Data supplied –
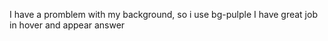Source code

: I have a promblem with my background, so i use bg-pulple
I have great job in hover and appear answer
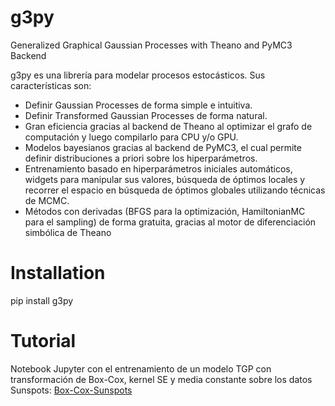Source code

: # g3py
Generalized Graphical Gaussian Processes with Theano and PyMC3 Backend

g3py es una librería para modelar procesos estocásticos. Sus características son:
* Definir Gaussian Processes de forma simple e intuitiva.
* Definir Transformed Gaussian Processes de forma natural.
* Gran eficiencia gracias al backend de Theano al optimizar el grafo de computación y luego compilarlo para CPU y/o GPU.
* Modelos bayesianos gracias al backend de PyMC3, el cual permite definir distribuciones a priori sobre los hiperparámetros.
* Entrenamiento basado en hiperparámetros iniciales automáticos, widgets para manipular sus valores,
búsqueda de óptimos locales y recorrer el espacio en búsqueda de óptimos globales utilizando técnicas de MCMC.
* Métodos con derivadas (BFGS para la optimización, HamiltonianMC para el sampling) de forma gratuita, gracias al motor de diferenciación simbólica de Theano

# Installation
pip install g3py

# Tutorial
Notebook Jupyter con el entrenamiento de un modelo TGP con transformación de Box-Cox, kernel SE y media constante sobre los datos Sunspots: [Box-Cox-Sunspots](https://github.com/griosd/g3py/blob/master/notebooks/BoxCox-sunspots.ipynb)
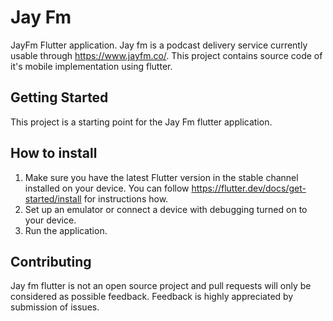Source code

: # Jay Fm

JayFm Flutter application. Jay fm is a podcast delivery service currently usable through https://www.jayfm.co/. This project contains source code of it's mobile implementation using flutter. 

## Getting Started

This project is a starting point for the Jay Fm flutter application.

## How to install
1. Make sure you have the latest Flutter version in the stable channel installed on your device. You can follow https://flutter.dev/docs/get-started/install for instructions how.
2. Set up an emulator or connect a device with debugging turned on to your device.
3. Run the application.


## Contributing
Jay fm flutter is not an open source project and pull requests will only be considered as possible feedback. Feedback is highly appreciated by submission of issues.



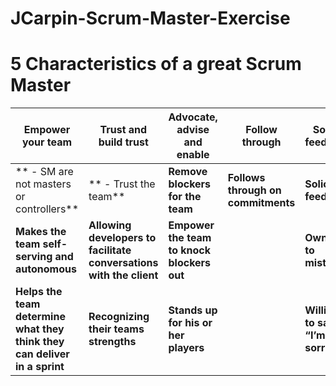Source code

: # JCarpin-Scrum-Master-Exercise

# 5 Characteristics of a great Scrum Master

Empower your team | Trust and build trust | Advocate, advise and enable | Follow through | Solicit feedback
------------------ | --------------------- | --------------------------- | --------------------------|---------------------------------
** - SM are not masters or controllers** | ** - Trust the team** | **Remove blockers for the team** | **Follows through on commitments** | **Solicit feedback** 
**Makes the team self-serving and autonomous** | **Allowing developers to facilitate conversations with the client** | **Empower the team to knock blockers out** | | **Owns up to mistakes** 
**Helps the team determine what they think they can deliver in a sprint** | **Recognizing their teams strengths** | **Stands up for his or her players** | | **Willing to say, “I’m sorry”** 
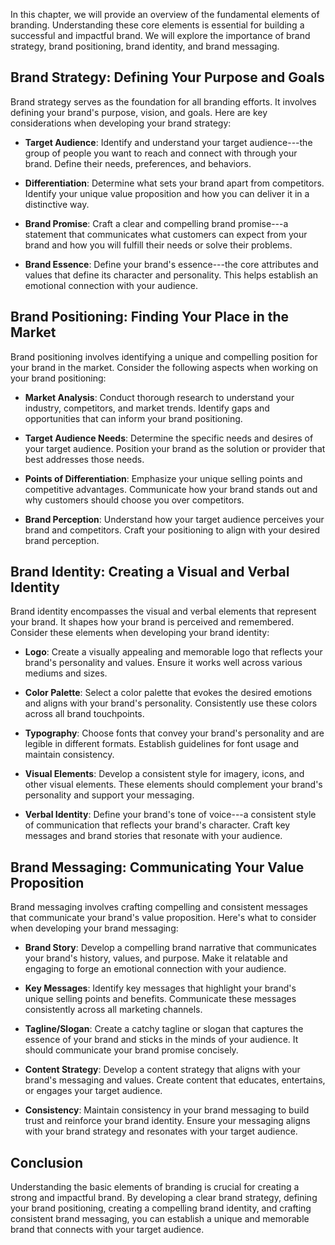 
In this chapter, we will provide an overview of the fundamental elements of branding. Understanding these core elements is essential for building a successful and impactful brand. We will explore the importance of brand strategy, brand positioning, brand identity, and brand messaging.

Brand Strategy: Defining Your Purpose and Goals
-----------------------------------------------

Brand strategy serves as the foundation for all branding efforts. It involves defining your brand's purpose, vision, and goals. Here are key considerations when developing your brand strategy:

* **Target Audience**: Identify and understand your target audience---the group of people you want to reach and connect with through your brand. Define their needs, preferences, and behaviors.

* **Differentiation**: Determine what sets your brand apart from competitors. Identify your unique value proposition and how you can deliver it in a distinctive way.

* **Brand Promise**: Craft a clear and compelling brand promise---a statement that communicates what customers can expect from your brand and how you will fulfill their needs or solve their problems.

* **Brand Essence**: Define your brand's essence---the core attributes and values that define its character and personality. This helps establish an emotional connection with your audience.

Brand Positioning: Finding Your Place in the Market
---------------------------------------------------

Brand positioning involves identifying a unique and compelling position for your brand in the market. Consider the following aspects when working on your brand positioning:

* **Market Analysis**: Conduct thorough research to understand your industry, competitors, and market trends. Identify gaps and opportunities that can inform your brand positioning.

* **Target Audience Needs**: Determine the specific needs and desires of your target audience. Position your brand as the solution or provider that best addresses those needs.

* **Points of Differentiation**: Emphasize your unique selling points and competitive advantages. Communicate how your brand stands out and why customers should choose you over competitors.

* **Brand Perception**: Understand how your target audience perceives your brand and competitors. Craft your positioning to align with your desired brand perception.

Brand Identity: Creating a Visual and Verbal Identity
-----------------------------------------------------

Brand identity encompasses the visual and verbal elements that represent your brand. It shapes how your brand is perceived and remembered. Consider these elements when developing your brand identity:

* **Logo**: Create a visually appealing and memorable logo that reflects your brand's personality and values. Ensure it works well across various mediums and sizes.

* **Color Palette**: Select a color palette that evokes the desired emotions and aligns with your brand's personality. Consistently use these colors across all brand touchpoints.

* **Typography**: Choose fonts that convey your brand's personality and are legible in different formats. Establish guidelines for font usage and maintain consistency.

* **Visual Elements**: Develop a consistent style for imagery, icons, and other visual elements. These elements should complement your brand's personality and support your messaging.

* **Verbal Identity**: Define your brand's tone of voice---a consistent style of communication that reflects your brand's character. Craft key messages and brand stories that resonate with your audience.

Brand Messaging: Communicating Your Value Proposition
-----------------------------------------------------

Brand messaging involves crafting compelling and consistent messages that communicate your brand's value proposition. Here's what to consider when developing your brand messaging:

* **Brand Story**: Develop a compelling brand narrative that communicates your brand's history, values, and purpose. Make it relatable and engaging to forge an emotional connection with your audience.

* **Key Messages**: Identify key messages that highlight your brand's unique selling points and benefits. Communicate these messages consistently across all marketing channels.

* **Tagline/Slogan**: Create a catchy tagline or slogan that captures the essence of your brand and sticks in the minds of your audience. It should communicate your brand promise concisely.

* **Content Strategy**: Develop a content strategy that aligns with your brand's messaging and values. Create content that educates, entertains, or engages your target audience.

* **Consistency**: Maintain consistency in your brand messaging to build trust and reinforce your brand identity. Ensure your messaging aligns with your brand strategy and resonates with your target audience.

Conclusion
----------

Understanding the basic elements of branding is crucial for creating a strong and impactful brand. By developing a clear brand strategy, defining your brand positioning, creating a compelling brand identity, and crafting consistent brand messaging, you can establish a unique and memorable brand that connects with your target audience.
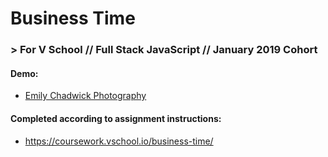 # Business Time
### > For V School // Full Stack JavaScript // January 2019 Cohort

#### Demo:
- <a href="https://htmlpreview.github.io/?https://github.com/yummywakame/V-School-Assignments/blob/master/projects/week-03/business-time/index.html" target="_blank">Emily Chadwick Photography</a>

#### Completed according to assignment instructions: 
- https://coursework.vschool.io/business-time/

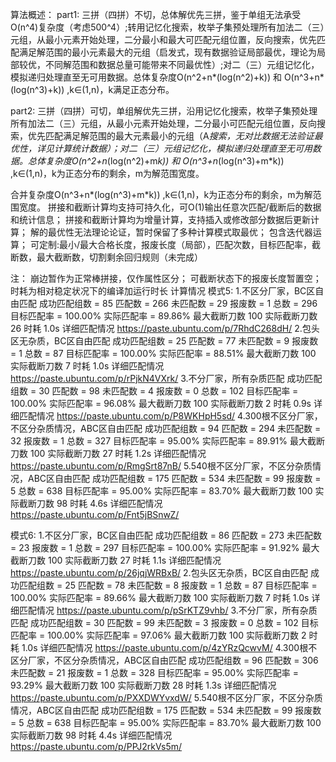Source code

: 算法概述：
part1:
三拼（四拼）不切，总体解优先三拼，鉴于单组无法承受O(n^4)复杂度（考虑500^4）;转用记忆化搜索，枚举子集预处理所有加法二（三）元组，从最小元素开始处理，二分最小和最大可匹配元组位置，反向搜索，优先匹配满足解范围的最小元素最大的元组（启发式，现有数据验证局部最优，理论为局部较优，不同解范围和数据总量可能带来不同最优性）;对二（三）元组记忆化，模拟递归处理直至无可用数据。总体复杂度O(n^2+n*(log(n^2)+k)) 和 O(n^3+n*(log(n^3)+k)) ,k∈(1,n)，k满足正态分布。

part2:
三拼（四拼）可切，单组解优先三拼，沿用记忆化搜索，枚举子集预处理所有加法二（三）元组，从最小元素开始处理，二分最小可匹配元组位置，反向搜索，优先匹配满足解范围的最大元素最小的元组（A*搜索，无对比数据无法验证最优性，详见计算统计数据）；对二（三）元组记忆化，模拟递归处理直至无可用数据。总体复杂度O(n^2+n*(log(n^2)+m*k)) 和 O(n^3+n*(log(n^3)+m*k)) ,k∈(1,n)，k为正态分布的剩余，m为解范围宽度。

合并复杂度O(n^3+n*(log(n^3)+m*k)) ,k∈(1,n)，k为正态分布的剩余，m为解范围宽度。
拼接和截断计算均支持可持久化，可O(1)输出任意次匹配/截断后的数据和统计信息；
拼接和截断计算均为增量计算，支持插入或修改部分数据后更新计算；
解的最优性无法理论论证，暂时保留了多种计算模式取最优；
包含迭代器运算；
可定制:最小/最大合格长度，报废长度（局部），匹配次数，目标匹配率，截断数，最大截断数，切割剩余回归规则（未完成）

注：	崩边暂作为正常棒拼接，仅作属性区分；
	可截断状态下的报废长度暂置空；
	时耗为相对稳定状况下的编译加运行时长
计算情况
模式5:
	1.不区分厂家，BC区自由匹配
		成功匹配组数 = 85
		匹配数 = 266
		未匹配数 = 29
		报废数 = 1
		总数 = 296
		目标匹配率 = 100.00%
		实际匹配率 = 89.86%
		最大截断刀数 100
		实际截断刀数 26
		时耗 1.0s
		详细匹配情况 https://paste.ubuntu.com/p/7RhdC268dH/
	2.包头区无杂质，BC区自由匹配
		成功匹配组数 = 25
		匹配数 = 77
		未匹配数 = 9
		报废数 = 1
		总数 = 87
		目标匹配率 = 100.00%
		实际匹配率 = 88.51%
		最大截断刀数 100
		实际截断刀数 7
		时耗 1.0s
		详细匹配情况 https://paste.ubuntu.com/p/rPjkN4VXrk/
	3.不分厂家，所有杂质匹配
		成功匹配组数 = 30
		匹配数 = 98
		未匹配数 = 4
		报废数 = 0
		总数 = 102
		目标匹配率 = 100.00%
		实际匹配率 = 96.08%
		最大截断刀数 100
		实际截断刀数 2
		时耗 0.9s
		详细匹配情况 https://paste.ubuntu.com/p/P8WKHpH5sd/
	4.300根不区分厂家，不区分杂质情况，ABC区自由匹配
		成功匹配组数 = 94
		匹配数 = 294
		未匹配数 = 32
		报废数 = 1
		总数 = 327
		目标匹配率 = 95.00%
		实际匹配率 = 89.91%
		最大截断刀数 100
		实际截断刀数 27
		时耗 1.2s
		详细匹配情况 https://paste.ubuntu.com/p/RmgSrt87nB/
	5.540根不区分厂家，不区分杂质情况，ABC区自由匹配
		成功匹配组数 = 175
		匹配数 = 534
		未匹配数 = 99
		报废数 = 5
		总数 = 638
		目标匹配率 = 95.00%
		实际匹配率 = 83.70%
		最大截断刀数 100
		实际截断刀数 98
		时耗 4.6s
		详细匹配情况 https://paste.ubuntu.com/p/Fnt5jBSnwZ/

模式6:
	1.不区分厂家，BC区自由匹配
		成功匹配组数 = 86
		匹配数 = 273
		未匹配数 = 23
		报废数 = 1
		总数 = 297
		目标匹配率 = 100.00%
		实际匹配率 = 91.92%
		最大截断刀数 100
		实际截断刀数 27
		时耗 1.1s
		详细匹配情况 https://paste.ubuntu.com/p/26jqjWRBxB/
	2.包头区无杂质，BC区自由匹配
		成功匹配组数 = 25
		匹配数 = 78
		未匹配数 = 8
		报废数 = 1
		总数 = 87
		目标匹配率 = 100.00%
		实际匹配率 = 89.66%
		最大截断刀数 100
		实际截断刀数 7
		时耗 1.0s
		详细匹配情况 https://paste.ubuntu.com/p/pSrKTZ9vhb/
	3.不分厂家，所有杂质匹配
		成功匹配组数 = 30
		匹配数 = 99
		未匹配数 = 3
		报废数 = 0
		总数 = 102
		目标匹配率 = 100.00%
		实际匹配率 = 97.06%
		最大截断刀数 100
		实际截断刀数 2
		时耗 1.0s
		详细匹配情况 https://paste.ubuntu.com/p/4zYRzQcwvM/
	4.300根不区分厂家，不区分杂质情况，ABC区自由匹配
		成功匹配组数 = 96
		匹配数 = 306
		未匹配数 = 21
		报废数 = 1
		总数 = 328
		目标匹配率 = 95.00%
		实际匹配率 = 93.29%
		最大截断刀数 100
		实际截断刀数 28
		时耗 1.3s
		详细匹配情况 https://paste.ubuntu.com/p/PXXDWYvxdW/
	5.540根不区分厂家，不区分杂质情况，ABC区自由匹配
		成功匹配组数 = 175
		匹配数 = 534
		未匹配数 = 99
		报废数 = 5
		总数 = 638
		目标匹配率 = 95.00%
		实际匹配率 = 83.70%
		最大截断刀数 100
		实际截断刀数 98
		时耗 4.4s
		详细匹配情况 https://paste.ubuntu.com/p/PPJ2rkVs5m/
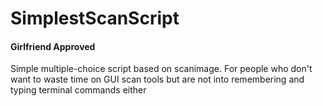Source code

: # SimplestScanScript
#### Girlfriend Approved
Simple multiple-choice script based on scanimage.
For people who don't want to waste time on GUI scan tools but are not into remembering and typing terminal commands either
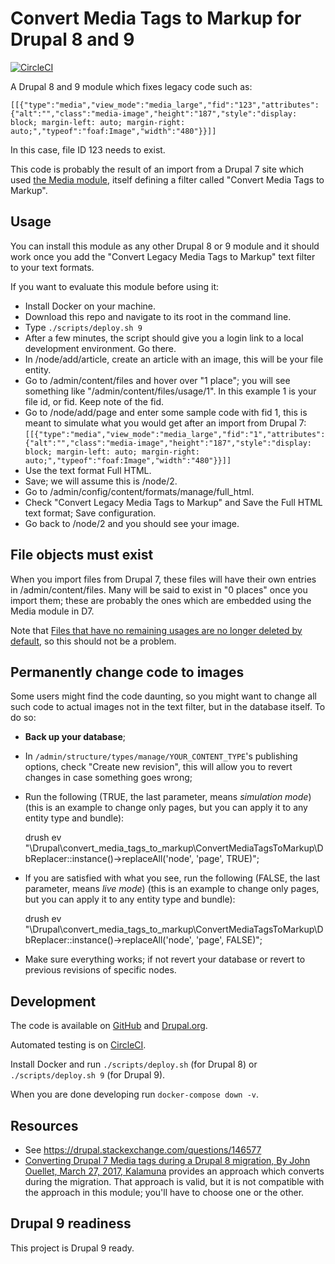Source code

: Convert Media Tags to Markup for Drupal 8 and 9
=====

[![CircleCI](https://circleci.com/gh/dcycle/convert_media_tags_to_markup.svg?style=svg)](https://circleci.com/gh/dcycle/convert_media_tags_to_markup)

A Drupal 8 and 9 module which fixes legacy code such as:

    [[{"type":"media","view_mode":"media_large","fid":"123","attributes":{"alt":"","class":"media-image","height":"187","style":"display: block; margin-left: auto; margin-right: auto;","typeof":"foaf:Image","width":"480"}}]]

In this case, file ID 123 needs to exist.

This code is probably the result of an import from a Drupal 7 site which used [the Media module](https://drupal.org/project/media), itself defining a filter called "Convert Media Tags to Markup".

Usage
-----

You can install this module as any other Drupal 8 or 9 module and it should work once you add the "Convert Legacy Media Tags to Markup" text filter to your text formats.

If you want to evaluate this module before using it:

* Install Docker on your machine.
* Download this repo and navigate to its root in the command line.
* Type `./scripts/deploy.sh 9`
* After a few minutes, the script should give you a login link to a local development environment. Go there.
* In /node/add/article, create an article with an image, this will be your file entity.
* Go to /admin/content/files and hover over "1 place"; you will see something like "/admin/content/files/usage/1". In this example 1 is your file id, or fid. Keep note of the fid.
* Go to /node/add/page and enter some sample code with fid 1, this is meant to simulate what you would get after an import from Drupal 7: `[[{"type":"media","view_mode":"media_large","fid":"1","attributes":{"alt":"","class":"media-image","height":"187","style":"display: block; margin-left: auto; margin-right: auto;","typeof":"foaf:Image","width":"480"}}]]`
* Use the text format Full HTML.
* Save; we will assume this is /node/2.
* Go to /admin/config/content/formats/manage/full_html.
* Check "Convert Legacy Media Tags to Markup" and Save the Full HTML text format; Save configuration.
* Go back to /node/2 and you should see your image.

File objects must exist
-----

When you import files from Drupal 7, these files will have their own entries in /admin/content/files. Many will be said to exist in "0 places" once you import them; these are probably the ones which are embedded using the Media module in D7.

Note that [Files that have no remaining usages are no longer deleted by default](https://www.drupal.org/node/2891902), so this should not be a problem.

Permanently change code to images
-----

Some users might find the code daunting, so you might want to change all such code to actual images not in the text filter, but in the database itself. To do so:

* **Back up your database**;
* In `/admin/structure/types/manage/YOUR_CONTENT_TYPE`'s publishing options, check "Create new revision", this will allow you to revert changes in case something goes wrong;
* Run the following (TRUE, the last parameter, means _simulation mode_) (this is an example to change only pages, but you can apply it to any entity type and bundle):

    drush ev "\Drupal\convert_media_tags_to_markup\ConvertMediaTagsToMarkup\DbReplacer::instance()->replaceAll('node', 'page', TRUE)";

* If you are satisfied with what you see, run the following (FALSE, the last parameter, means _live mode_) (this is an example to change only pages, but you can apply it to any entity type and bundle):

    drush ev "\Drupal\convert_media_tags_to_markup\ConvertMediaTagsToMarkup\DbReplacer::instance()->replaceAll('node', 'page', FALSE)";

* Make sure everything works; if not revert your database or revert to previous revisions of specific nodes.

Development
-----

The code is available on [GitHub](https://github.com/dcycle/convert_media_tags_to_markup) and [Drupal.org](https://www.drupal.org/project/convert_media_tags_to_markup).

Automated testing is on [CircleCI](https://circleci.com/gh/dcycle/convert_media_tags_to_markup).

Install Docker and run `./scripts/deploy.sh` (for Drupal 8) or `./scripts/deploy.sh 9` (for Drupal 9).

When you are done developing run `docker-compose down -v`.

Resources
-----

* See https://drupal.stackexchange.com/questions/146577
* [Converting Drupal 7 Media tags during a Drupal 8 migration, By John Ouellet, March 27, 2017, Kalamuna](https://blog.kalamuna.com/news/converting-drupal-7-media-tags-during-a-drupal-8-migration) provides an approach which converts during the migration. That approach is valid, but it is not compatible with the approach in this module; you'll have to choose one or the other.

Drupal 9 readiness
-----

This project is Drupal 9 ready.
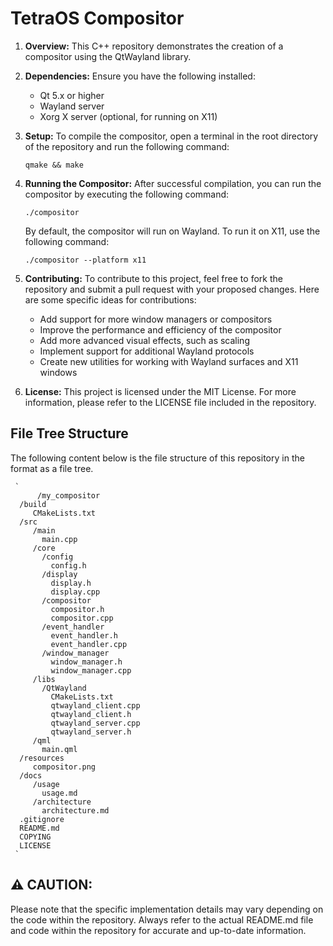 # TetraOS Compositor


1. **Overview:** This C++ repository demonstrates the creation of a compositor using the QtWayland library.


2. **Dependencies:** Ensure you have the following installed:

     - Qt 5.x or higher
     - Wayland server
     - Xorg X server (optional, for running on X11)
  

3. **Setup:** To compile the compositor, open a terminal in the root directory of the repository and run the following command:

      `qmake && make`


4. **Running the Compositor:** After successful compilation, you can run the compositor by executing the following command:

      `./compositor`

   By default, the compositor will run on Wayland. To run it on X11, use the following command:

     `./compositor --platform x11`

5. **Contributing:** To contribute to this project, feel free to fork the repository and submit a pull request with your proposed changes. Here are some specific ideas for contributions:

      - Add support for more window managers or compositors
      - Improve the performance and efficiency of the compositor
      - Add more advanced visual effects, such as scaling
      - Implement support for additional Wayland protocols
      - Create new utilities for working with Wayland surfaces and X11 windows
  
6. **License:** This project is licensed under the MIT License. For more information, please refer to the LICENSE file included in the repository.

## File Tree Structure

The following content below is the file structure of this repository in the format as a file tree.

     `
          /my_compositor
      /build
         CMakeLists.txt
      /src
         /main
           main.cpp
         /core
           /config
             config.h
           /display
             display.h
             display.cpp
           /compositor
             compositor.h
             compositor.cpp
           /event_handler
             event_handler.h
             event_handler.cpp
           /window_manager
             window_manager.h
             window_manager.cpp
         /libs
           /QtWayland
             CMakeLists.txt
             qtwayland_client.cpp
             qtwayland_client.h
             qtwayland_server.cpp
             qtwayland_server.h
         /qml
           main.qml
      /resources
         compositor.png
      /docs
         /usage
           usage.md
         /architecture
           architecture.md
      .gitignore
      README.md
      COPYING
      LICENSE
     `

## ⚠️ CAUTION:

Please note that the specific implementation details may vary depending on the code within the repository. Always refer to the actual README.md file and code within the repository for accurate and up-to-date information.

Exercise –
Check the data for the word "involves" and pull out the lines that have it.

Answer for this exercise –
Brand strategy serves as the foundation for all branding efforts. It involves defining your brand's purpose, vision, and goals. Here are key considerations when developing your brand strategy:
Brand positioning involves identifying a unique and compelling position for your brand in the market. Consider the following aspects when working on your brand positioning:
Brand messaging involves crafting compelling and consistent messages that communicate your brand's value proposition. Here's what to consider when developing your brand messaging:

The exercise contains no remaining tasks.